WORK REQUIRED - Only the final stretch of lines is needed: output exactly the line containing "WITHOUT WARRANTIES OR" and all lines following it in the listing below.

DATASET -

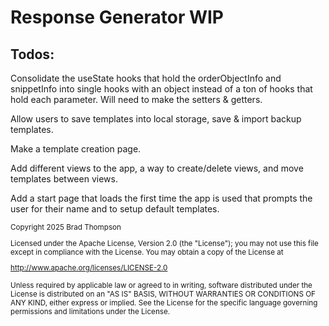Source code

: # Response Generator WIP

## Todos:

Consolidate the useState hooks that hold the orderObjectInfo and snippetInfo into single hooks with an object instead of a ton of hooks that hold each parameter. Will need to make the setters & getters.

Allow users to save templates into local storage, save & import backup templates.

Make a template creation page.

Add different views to the app, a way to create/delete views, and move templates between views.

Add a start page that loads the first time the app is used that prompts the user for their name and to setup default templates.





<small>
Copyright 2025 Brad Thompson

Licensed under the Apache License, Version 2.0 (the "License");
you may not use this file except in compliance with the License.
You may obtain a copy of the License at

http://www.apache.org/licenses/LICENSE-2.0

Unless required by applicable law or agreed to in writing, software
distributed under the License is distributed on an "AS IS" BASIS,
WITHOUT WARRANTIES OR CONDITIONS OF ANY KIND, either express or implied.
See the License for the specific language governing permissions and
limitations under the License.
</small>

EXERCISE ANSWER -
WITHOUT WARRANTIES OR CONDITIONS OF ANY KIND, either express or implied.
See the License for the specific language governing permissions and
limitations under the License.
</small>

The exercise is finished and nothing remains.